Cellular Responses to COVID-19

  • Low ACE2 expression in brain contrast to higher expression in organs like the heart, gut, and lungs could dictate broader implications for COVID-19 morbidity outcomes (Li et al. 2020).

Epigenetic Factors in COVID-19 Severity

  • Susceptibility Related Correlations:
      - Hypomethylation patterns present in vulnerable populations such as older adults and smokers.   - Methylation and genetic variations seen in ACE2 participation indicate distinct immune responses and severity.

COVID-19 Effects on Olfactory Bulb and Neuroinvasion

  • Detailed exploration of ACE2's role in olfactory regions and the neurological implications of its expression (Hernández et al. 2021).

Neuroinvasion Pathways

  • In-depth discussion on transcribral routes allowing SARS-CoV-2 access to the CNS, particularly through olfactory neuronal pathways (Jafari Khaljiri et al. 2021).

Clinical Outcomes and Olfactory Dysfunction

  • Studies indicating the prevalence of anosmia post-COVID-19 and associated recovery rates over time, considering both subjective and objective assessments (Renaud et al. 2021; Teaima et al. 2021).

Inflammatory Responses and Neuropathology

  • Discussion of the potential for SARS-CoV-2 to prompt microglia activation, macrophage recruitment, and excitotoxicity, leading to neuropsychiatric symptoms (Han et al. 2021).

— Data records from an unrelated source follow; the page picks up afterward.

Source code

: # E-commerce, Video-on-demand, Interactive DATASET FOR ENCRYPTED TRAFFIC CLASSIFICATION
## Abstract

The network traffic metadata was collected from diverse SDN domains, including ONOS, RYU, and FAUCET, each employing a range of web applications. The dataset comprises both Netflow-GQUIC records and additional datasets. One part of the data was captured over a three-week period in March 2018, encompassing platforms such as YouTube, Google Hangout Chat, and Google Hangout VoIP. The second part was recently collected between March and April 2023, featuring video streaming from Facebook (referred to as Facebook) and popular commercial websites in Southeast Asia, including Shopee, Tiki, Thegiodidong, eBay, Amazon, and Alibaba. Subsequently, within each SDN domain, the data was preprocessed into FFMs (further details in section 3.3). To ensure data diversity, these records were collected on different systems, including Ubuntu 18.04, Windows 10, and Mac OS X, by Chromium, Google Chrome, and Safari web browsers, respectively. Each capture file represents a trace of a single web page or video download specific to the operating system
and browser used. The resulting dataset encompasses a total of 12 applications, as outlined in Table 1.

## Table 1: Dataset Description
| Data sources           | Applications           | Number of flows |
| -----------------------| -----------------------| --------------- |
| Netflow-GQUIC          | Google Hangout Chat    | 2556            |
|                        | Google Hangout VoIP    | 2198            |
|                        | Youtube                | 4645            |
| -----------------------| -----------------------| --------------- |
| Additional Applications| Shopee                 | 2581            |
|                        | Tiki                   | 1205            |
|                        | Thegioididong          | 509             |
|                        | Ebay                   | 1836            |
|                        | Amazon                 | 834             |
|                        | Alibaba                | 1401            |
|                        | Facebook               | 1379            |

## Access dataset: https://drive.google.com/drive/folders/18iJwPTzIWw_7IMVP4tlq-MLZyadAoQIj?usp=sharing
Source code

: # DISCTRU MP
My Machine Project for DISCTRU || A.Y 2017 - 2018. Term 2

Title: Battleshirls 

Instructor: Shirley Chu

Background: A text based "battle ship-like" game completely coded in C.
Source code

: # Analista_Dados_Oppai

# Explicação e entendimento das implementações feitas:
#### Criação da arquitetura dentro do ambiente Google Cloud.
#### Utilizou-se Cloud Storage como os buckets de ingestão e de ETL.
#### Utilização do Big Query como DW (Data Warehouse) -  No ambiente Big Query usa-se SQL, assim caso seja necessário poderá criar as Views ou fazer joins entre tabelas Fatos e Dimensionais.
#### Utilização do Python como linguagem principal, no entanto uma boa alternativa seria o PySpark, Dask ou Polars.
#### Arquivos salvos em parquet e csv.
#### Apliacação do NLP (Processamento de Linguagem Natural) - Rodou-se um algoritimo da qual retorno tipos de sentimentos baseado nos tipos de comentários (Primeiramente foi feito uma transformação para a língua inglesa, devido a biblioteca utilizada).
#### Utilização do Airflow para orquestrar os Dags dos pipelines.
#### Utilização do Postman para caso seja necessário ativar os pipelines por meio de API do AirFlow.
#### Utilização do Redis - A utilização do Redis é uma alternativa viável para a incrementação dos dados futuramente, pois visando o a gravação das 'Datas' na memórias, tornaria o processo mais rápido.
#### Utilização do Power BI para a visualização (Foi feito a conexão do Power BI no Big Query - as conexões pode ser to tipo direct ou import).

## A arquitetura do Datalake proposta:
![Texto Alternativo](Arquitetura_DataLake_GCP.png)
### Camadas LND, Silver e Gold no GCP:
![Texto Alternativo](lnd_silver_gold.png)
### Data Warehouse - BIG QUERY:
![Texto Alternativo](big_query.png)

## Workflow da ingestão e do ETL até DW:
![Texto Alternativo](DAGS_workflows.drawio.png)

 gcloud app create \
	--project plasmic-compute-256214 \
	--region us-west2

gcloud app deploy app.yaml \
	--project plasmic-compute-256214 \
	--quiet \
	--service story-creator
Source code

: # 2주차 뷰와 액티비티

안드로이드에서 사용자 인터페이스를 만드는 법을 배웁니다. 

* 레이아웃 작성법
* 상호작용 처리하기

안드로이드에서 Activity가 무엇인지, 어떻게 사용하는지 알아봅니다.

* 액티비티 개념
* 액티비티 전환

Vaccine Development and Efficacy

  • Explanation of mRNA vaccine mechanisms and their role in stimulating the immune response against COVID-19.

Vaccine Hesitancy

  • Addressing misinformation and fears rooted in conspiracy theories while emphasizing the relative safety of vaccines compared to COVID-19 risks.

Recommendations for Olfactory Training

  • Suggested regimen using familiar and pleasant odorants for olfactory dysfunction rehabilitation post-COVID-19 (Hummel et al. 2009).   - Recovery rates linked to continuous olfactory training have shown improvement; observational studies support these findings.

Implications of neurogenesis and neuroplasticity

  • Importance of neuroplasticity in recovering from COVID-19 related neurological damage.
      - Lifestyle adjustments such as exercise and exposure to sunlight may improve symptoms related to COVID-induced brain changes.